Goal of the exercise -> Line count for "vector": give how many lines in the data below contain it, with no other words.

Material for the task ->
┄┄┄┄┄┄
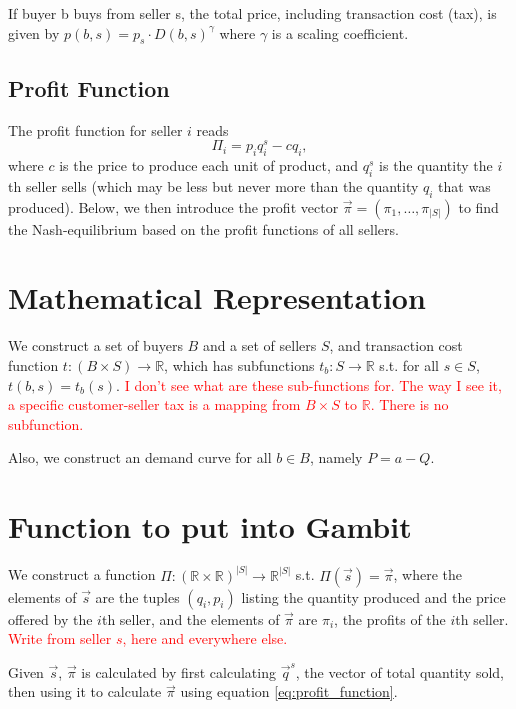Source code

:\documentclass[11pt]{article}
\newcommand{\R}{\mathds {R}}
\newcommand{\red}[1]{\textcolor{red}{#1}} %
\begin{document}
If buyer b buys from seller s, the total price, including transaction cost
(tax), is given by $p(b,s) = p_s  \cdot D(b,s)^\gamma$ where $\gamma$ is a scaling
coefficient. 

\subsection{Profit Function}

The profit function for seller $i$ reads
\begin{equation}
    \Pi_i = p_iq_i^s - cq_i, 
    \label{eq:profit_function}
\end{equation}
where $c$ is the price to produce each unit of product, and $q_i^s$ is the quantity the $i$th seller sells
(which may be less but never more than the quantity $q_i$ that was produced). 
Below, we then introduce the profit vector $\vec{\pi} = (\pi_1, \ldots, \pi_{|S|})$
to find the Nash-equilibrium based on the profit functions of all sellers.


\section{Mathematical Representation}
We construct a set of buyers $B$ and a set of sellers $S$, and transaction cost
function $t: (B\times S)\rightarrow \R$, which has subfunctions $t_b:
S\rightarrow \R$ s.t. for all $s\in S$, $t(b,s) = t_b(s)$.
\red{
I don't see what are these sub-functions for. 
The way I see it, a specific customer-seller tax is a mapping from $B \times S$ to $\R$.
There is no subfunction.}

Also, we construct an demand curve for all $b\in B$, namely $P = a - Q$.

\section{Function to put into Gambit}

We construct a function $\Pi : (\R\times\R)^{|S|} \rightarrow \R^{|S|}$ s.t.
$\Pi(\vec{s}) = \vec{\pi}$, where the elements of $\vec{s}$ are the tuples
$(q_i,p_i)$ listing the quantity produced and the price offered by the $i$th
seller, and the elements of $\vec{\pi}$ are $\pi_i$, the profits of the $i$th
seller. \red{Write from seller $s$, here and everywhere else.}

Given $\vec{s}$, $\vec{\pi}$ is calculated by first calculating $\vec{q}^s$, the
vector of total quantity sold, then using it to calculate $\vec{\pi}$ using 
equation \eqref{eq:profit_function}.  
\end{document}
┄┄┄┄┄┄
Exercise answer -> 2